Return each line below holding the string "exception".

---------- Data shown

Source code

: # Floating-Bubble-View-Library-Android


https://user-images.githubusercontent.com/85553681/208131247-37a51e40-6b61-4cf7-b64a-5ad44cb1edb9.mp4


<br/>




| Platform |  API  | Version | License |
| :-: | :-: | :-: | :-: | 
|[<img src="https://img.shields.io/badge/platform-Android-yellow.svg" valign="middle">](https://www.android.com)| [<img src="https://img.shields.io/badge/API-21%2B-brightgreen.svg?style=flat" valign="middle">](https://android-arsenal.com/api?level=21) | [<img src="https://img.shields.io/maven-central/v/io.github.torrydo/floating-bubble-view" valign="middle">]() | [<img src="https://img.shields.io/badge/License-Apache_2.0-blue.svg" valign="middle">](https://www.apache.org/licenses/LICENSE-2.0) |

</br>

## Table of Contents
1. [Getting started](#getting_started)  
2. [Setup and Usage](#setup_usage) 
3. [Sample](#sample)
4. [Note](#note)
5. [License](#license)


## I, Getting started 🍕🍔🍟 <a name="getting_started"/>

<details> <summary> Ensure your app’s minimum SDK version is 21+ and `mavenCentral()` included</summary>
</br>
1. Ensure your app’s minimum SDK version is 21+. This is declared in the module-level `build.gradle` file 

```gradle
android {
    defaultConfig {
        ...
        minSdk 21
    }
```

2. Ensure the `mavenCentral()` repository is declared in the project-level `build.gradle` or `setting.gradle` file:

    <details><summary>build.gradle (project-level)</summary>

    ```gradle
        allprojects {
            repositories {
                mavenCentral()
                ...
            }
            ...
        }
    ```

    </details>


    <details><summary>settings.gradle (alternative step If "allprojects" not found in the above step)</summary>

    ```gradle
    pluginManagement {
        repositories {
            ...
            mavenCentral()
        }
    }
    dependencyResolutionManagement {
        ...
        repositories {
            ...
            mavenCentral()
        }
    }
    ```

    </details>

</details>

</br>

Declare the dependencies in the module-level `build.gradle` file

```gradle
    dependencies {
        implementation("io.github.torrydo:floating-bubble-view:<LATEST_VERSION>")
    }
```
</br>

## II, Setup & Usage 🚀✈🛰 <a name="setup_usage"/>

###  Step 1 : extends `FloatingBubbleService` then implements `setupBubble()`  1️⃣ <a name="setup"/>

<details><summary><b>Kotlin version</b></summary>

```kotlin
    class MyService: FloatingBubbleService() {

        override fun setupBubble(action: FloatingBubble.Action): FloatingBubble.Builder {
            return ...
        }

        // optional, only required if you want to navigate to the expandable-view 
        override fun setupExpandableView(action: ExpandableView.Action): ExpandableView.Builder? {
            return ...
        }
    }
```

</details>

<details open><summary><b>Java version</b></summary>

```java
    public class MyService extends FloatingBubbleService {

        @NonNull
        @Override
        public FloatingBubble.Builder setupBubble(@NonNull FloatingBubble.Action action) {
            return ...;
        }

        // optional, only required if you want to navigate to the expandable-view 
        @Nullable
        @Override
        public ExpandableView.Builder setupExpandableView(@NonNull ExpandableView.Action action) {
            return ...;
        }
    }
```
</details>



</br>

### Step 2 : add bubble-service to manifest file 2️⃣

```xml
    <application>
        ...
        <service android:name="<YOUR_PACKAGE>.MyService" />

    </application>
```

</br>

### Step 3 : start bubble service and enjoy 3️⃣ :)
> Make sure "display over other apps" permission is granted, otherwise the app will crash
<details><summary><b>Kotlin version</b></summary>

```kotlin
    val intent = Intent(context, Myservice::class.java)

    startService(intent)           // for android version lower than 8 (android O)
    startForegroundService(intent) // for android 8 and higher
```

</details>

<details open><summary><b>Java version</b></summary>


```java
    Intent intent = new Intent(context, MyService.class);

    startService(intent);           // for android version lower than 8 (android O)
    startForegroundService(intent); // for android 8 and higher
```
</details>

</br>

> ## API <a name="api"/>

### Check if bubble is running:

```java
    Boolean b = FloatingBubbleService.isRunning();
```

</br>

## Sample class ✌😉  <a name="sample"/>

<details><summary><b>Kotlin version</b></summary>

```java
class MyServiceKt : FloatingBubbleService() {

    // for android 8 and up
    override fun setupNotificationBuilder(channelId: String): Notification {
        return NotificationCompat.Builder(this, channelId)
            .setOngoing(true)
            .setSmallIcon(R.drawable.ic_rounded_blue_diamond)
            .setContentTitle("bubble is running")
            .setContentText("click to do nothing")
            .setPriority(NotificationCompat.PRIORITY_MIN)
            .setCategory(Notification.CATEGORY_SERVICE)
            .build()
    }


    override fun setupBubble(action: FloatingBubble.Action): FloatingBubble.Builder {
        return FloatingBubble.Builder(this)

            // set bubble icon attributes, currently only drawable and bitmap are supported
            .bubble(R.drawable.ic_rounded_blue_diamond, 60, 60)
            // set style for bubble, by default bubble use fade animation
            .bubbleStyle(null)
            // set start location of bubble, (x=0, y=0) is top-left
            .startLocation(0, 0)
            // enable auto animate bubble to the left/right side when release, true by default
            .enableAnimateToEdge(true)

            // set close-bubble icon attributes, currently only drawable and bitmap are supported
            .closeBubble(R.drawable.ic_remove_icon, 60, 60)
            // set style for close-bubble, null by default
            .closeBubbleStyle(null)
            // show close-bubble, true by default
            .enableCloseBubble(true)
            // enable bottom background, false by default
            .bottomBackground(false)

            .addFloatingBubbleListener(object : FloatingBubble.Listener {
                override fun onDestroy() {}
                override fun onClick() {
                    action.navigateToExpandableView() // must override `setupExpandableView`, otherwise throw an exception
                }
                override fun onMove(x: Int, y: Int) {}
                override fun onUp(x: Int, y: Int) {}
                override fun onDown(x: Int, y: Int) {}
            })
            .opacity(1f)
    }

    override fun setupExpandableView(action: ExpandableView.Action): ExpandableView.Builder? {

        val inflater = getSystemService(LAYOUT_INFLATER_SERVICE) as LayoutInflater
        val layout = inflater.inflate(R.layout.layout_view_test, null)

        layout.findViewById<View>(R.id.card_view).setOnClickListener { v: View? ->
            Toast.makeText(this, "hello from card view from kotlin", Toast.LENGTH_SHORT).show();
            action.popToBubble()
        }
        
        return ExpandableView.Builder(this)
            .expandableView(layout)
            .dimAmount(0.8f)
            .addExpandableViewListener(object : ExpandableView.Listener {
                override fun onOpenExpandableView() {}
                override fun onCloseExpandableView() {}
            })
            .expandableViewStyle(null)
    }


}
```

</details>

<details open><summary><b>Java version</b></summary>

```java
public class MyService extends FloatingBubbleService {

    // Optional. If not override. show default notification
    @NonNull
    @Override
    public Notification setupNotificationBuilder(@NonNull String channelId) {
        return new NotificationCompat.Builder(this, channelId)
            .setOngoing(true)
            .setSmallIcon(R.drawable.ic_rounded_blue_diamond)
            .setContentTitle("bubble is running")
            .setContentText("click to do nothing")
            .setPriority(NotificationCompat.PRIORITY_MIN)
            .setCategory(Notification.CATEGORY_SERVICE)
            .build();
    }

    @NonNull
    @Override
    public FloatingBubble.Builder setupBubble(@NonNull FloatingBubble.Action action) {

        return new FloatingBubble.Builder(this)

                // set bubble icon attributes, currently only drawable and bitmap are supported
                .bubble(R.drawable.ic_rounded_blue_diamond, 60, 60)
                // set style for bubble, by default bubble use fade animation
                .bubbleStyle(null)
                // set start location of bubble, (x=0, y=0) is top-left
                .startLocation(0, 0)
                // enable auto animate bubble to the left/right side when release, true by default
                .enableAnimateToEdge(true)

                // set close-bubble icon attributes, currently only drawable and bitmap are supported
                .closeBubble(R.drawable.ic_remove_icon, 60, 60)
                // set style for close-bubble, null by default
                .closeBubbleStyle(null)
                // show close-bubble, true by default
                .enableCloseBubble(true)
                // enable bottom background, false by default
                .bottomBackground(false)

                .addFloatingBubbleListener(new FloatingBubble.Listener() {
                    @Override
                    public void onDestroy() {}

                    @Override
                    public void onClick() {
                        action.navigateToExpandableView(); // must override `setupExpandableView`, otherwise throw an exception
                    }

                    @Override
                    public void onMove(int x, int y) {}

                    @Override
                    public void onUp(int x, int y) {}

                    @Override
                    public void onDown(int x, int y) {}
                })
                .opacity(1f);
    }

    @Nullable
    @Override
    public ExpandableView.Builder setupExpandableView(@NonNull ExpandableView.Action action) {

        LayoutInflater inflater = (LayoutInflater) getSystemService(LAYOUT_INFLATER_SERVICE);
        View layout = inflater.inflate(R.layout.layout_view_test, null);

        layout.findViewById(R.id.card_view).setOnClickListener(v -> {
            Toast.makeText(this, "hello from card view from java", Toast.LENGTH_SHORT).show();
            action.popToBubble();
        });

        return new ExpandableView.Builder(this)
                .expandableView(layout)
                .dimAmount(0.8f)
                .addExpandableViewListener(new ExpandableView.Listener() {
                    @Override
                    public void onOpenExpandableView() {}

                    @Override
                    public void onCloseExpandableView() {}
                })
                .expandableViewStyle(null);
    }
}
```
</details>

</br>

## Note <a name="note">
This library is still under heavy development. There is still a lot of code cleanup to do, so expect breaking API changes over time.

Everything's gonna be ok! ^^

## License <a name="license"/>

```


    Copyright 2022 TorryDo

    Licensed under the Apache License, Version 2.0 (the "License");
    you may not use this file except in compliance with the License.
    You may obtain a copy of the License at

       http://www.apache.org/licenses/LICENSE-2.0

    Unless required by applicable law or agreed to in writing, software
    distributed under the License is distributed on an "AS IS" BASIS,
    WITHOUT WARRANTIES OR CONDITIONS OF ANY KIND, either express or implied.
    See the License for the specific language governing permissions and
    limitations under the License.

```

--------------------

• Response box:
                    action.navigateToExpandableView() // must override `setupExpandableView`, otherwise throw an exception
                        action.navigateToExpandableView(); // must override `setupExpandableView`, otherwise throw an exception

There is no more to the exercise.